▸ **Assignment**
Beneath this line are the data; copy exactly the part of them that opens with the line containing "## Quickstart" and closes with the line containing "Keep your codebase", and only that part.

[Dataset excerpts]
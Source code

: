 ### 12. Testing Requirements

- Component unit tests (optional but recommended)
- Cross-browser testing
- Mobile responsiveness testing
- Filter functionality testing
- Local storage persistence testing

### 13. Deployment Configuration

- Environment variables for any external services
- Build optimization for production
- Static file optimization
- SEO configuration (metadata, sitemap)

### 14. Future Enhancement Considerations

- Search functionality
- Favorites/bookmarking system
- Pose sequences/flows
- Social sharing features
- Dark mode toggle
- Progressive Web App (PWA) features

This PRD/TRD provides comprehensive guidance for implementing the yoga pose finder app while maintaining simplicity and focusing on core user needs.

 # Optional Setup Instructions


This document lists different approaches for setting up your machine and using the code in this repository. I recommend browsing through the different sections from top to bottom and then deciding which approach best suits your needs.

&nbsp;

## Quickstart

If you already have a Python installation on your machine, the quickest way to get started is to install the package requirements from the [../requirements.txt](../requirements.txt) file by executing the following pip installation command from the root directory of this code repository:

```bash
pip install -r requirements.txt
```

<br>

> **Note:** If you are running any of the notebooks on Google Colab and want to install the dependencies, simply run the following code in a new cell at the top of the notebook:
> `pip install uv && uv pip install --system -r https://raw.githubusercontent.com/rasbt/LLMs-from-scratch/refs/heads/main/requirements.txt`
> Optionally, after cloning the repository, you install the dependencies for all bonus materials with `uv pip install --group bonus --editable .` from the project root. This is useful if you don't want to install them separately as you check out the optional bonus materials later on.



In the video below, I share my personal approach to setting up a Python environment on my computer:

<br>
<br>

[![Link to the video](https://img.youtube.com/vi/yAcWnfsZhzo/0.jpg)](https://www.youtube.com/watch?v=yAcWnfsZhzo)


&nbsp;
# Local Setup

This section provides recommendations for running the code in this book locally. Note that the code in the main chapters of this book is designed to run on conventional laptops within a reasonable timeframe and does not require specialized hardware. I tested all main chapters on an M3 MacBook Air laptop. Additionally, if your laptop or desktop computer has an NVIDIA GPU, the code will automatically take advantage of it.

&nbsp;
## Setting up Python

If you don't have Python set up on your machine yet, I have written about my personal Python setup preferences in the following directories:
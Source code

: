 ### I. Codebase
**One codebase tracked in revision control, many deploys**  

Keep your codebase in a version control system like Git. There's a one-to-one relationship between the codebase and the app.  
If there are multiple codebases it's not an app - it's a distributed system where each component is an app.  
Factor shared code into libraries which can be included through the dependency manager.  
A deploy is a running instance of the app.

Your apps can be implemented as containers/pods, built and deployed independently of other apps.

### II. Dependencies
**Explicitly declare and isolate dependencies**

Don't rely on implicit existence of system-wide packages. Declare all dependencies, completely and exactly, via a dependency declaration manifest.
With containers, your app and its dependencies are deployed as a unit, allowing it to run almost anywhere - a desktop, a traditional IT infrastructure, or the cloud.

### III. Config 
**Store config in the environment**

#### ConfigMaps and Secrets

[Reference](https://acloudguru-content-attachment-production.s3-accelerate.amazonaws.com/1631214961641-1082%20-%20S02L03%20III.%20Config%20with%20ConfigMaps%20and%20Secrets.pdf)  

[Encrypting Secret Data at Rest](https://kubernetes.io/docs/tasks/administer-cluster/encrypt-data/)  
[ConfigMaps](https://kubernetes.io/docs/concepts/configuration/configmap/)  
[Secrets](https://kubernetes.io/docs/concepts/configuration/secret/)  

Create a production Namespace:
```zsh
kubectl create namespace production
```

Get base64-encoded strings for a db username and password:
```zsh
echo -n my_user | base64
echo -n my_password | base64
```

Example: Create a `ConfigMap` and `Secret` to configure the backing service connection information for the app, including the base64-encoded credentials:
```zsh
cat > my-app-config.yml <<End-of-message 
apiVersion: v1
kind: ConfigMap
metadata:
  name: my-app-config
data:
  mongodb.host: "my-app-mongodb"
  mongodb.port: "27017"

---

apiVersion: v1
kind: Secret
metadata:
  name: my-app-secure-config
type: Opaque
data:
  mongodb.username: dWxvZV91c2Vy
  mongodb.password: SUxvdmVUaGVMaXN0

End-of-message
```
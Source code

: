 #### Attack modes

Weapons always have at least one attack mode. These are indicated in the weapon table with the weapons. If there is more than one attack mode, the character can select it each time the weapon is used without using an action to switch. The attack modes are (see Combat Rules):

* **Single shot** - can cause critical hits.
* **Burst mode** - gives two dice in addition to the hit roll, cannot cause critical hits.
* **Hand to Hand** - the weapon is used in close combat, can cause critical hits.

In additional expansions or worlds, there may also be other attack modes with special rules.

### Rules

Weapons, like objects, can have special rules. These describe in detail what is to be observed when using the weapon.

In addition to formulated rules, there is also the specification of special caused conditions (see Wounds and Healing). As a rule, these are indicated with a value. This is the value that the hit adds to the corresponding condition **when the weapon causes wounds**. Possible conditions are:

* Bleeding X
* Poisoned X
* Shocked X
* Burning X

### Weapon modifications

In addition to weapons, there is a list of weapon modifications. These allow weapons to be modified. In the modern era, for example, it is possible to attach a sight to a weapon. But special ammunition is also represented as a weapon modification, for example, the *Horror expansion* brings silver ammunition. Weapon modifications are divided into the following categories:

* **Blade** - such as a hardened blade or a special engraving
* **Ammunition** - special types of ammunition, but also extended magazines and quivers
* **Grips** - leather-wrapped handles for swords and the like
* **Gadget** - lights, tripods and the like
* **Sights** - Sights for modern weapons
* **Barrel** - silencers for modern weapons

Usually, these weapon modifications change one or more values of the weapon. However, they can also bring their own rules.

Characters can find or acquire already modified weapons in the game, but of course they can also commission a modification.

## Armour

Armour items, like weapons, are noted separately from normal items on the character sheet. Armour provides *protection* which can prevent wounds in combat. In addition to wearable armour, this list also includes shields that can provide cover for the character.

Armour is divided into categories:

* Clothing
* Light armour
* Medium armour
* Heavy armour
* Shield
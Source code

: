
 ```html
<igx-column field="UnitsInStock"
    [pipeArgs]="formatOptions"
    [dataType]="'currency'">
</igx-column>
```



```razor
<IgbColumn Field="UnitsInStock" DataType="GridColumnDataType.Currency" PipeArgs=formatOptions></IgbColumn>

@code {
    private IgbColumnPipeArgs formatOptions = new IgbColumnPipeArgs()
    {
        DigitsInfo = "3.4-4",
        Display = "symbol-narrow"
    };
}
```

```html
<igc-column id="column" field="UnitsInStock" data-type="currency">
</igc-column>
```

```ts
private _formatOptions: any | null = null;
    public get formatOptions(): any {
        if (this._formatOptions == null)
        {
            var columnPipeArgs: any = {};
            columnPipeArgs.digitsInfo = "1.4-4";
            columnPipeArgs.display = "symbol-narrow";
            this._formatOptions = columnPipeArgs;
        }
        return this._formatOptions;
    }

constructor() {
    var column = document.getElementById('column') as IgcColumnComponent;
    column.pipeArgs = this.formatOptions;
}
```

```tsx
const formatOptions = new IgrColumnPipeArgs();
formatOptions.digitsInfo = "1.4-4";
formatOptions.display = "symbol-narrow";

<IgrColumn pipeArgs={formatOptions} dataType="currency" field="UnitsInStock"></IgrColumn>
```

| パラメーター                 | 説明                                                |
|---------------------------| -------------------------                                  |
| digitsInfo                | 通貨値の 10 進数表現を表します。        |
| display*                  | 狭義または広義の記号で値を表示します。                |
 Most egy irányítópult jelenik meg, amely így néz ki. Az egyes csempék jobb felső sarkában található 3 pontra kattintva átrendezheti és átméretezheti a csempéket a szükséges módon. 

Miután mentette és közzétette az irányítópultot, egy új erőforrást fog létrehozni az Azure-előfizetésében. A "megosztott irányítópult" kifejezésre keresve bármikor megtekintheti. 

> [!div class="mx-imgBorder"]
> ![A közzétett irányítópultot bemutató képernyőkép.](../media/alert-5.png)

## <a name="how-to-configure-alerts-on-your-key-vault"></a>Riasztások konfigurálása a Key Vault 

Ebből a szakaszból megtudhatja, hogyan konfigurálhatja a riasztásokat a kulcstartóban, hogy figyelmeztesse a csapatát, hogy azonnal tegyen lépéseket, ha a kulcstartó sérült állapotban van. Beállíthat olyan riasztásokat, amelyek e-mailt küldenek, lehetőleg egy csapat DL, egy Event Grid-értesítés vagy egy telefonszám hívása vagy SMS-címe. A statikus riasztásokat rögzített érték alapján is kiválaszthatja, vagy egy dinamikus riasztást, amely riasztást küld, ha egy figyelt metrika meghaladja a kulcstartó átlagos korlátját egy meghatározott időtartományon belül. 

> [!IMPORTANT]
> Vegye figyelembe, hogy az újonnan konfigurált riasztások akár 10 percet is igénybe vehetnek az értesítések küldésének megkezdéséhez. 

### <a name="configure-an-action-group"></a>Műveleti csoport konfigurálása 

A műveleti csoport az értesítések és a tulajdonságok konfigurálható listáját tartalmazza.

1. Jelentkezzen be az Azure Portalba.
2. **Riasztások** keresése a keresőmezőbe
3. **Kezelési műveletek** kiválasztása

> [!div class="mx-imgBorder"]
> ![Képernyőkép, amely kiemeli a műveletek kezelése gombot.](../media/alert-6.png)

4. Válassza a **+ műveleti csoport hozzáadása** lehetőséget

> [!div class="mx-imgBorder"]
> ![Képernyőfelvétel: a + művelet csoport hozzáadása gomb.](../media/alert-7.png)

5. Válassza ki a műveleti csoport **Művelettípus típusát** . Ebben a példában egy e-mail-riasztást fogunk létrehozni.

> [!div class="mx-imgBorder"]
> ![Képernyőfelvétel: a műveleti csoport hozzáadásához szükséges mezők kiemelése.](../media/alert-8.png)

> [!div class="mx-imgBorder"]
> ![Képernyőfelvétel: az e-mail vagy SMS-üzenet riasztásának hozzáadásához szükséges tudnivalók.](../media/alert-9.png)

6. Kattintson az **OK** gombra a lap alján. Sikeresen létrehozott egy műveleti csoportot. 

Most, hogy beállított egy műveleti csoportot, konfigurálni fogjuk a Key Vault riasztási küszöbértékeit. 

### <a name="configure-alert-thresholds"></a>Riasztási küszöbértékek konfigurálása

▸ **Written reply**
## Quickstart

If you already have a Python installation on your machine, the quickest way to get started is to install the package requirements from the [../requirements.txt](../requirements.txt) file by executing the following pip installation command from the root directory of this code repository:

```bash
pip install -r requirements.txt
```

<br>

> **Note:** If you are running any of the notebooks on Google Colab and want to install the dependencies, simply run the following code in a new cell at the top of the notebook:
> `pip install uv && uv pip install --system -r https://raw.githubusercontent.com/rasbt/LLMs-from-scratch/refs/heads/main/requirements.txt`
> Optionally, after cloning the repository, you install the dependencies for all bonus materials with `uv pip install --group bonus --editable .` from the project root. This is useful if you don't want to install them separately as you check out the optional bonus materials later on.



In the video below, I share my personal approach to setting up a Python environment on my computer:

<br>
<br>

[![Link to the video](https://img.youtube.com/vi/yAcWnfsZhzo/0.jpg)](https://www.youtube.com/watch?v=yAcWnfsZhzo)


&nbsp;
# Local Setup

This section provides recommendations for running the code in this book locally. Note that the code in the main chapters of this book is designed to run on conventional laptops within a reasonable timeframe and does not require specialized hardware. I tested all main chapters on an M3 MacBook Air laptop. Additionally, if your laptop or desktop computer has an NVIDIA GPU, the code will automatically take advantage of it.

&nbsp;
## Setting up Python

If you don't have Python set up on your machine yet, I have written about my personal Python setup preferences in the following directories:
Source code

: ### I. Codebase
**One codebase tracked in revision control, many deploys**  

Keep your codebase in a version control system like Git. There's a one-to-one relationship between the codebase and the app.  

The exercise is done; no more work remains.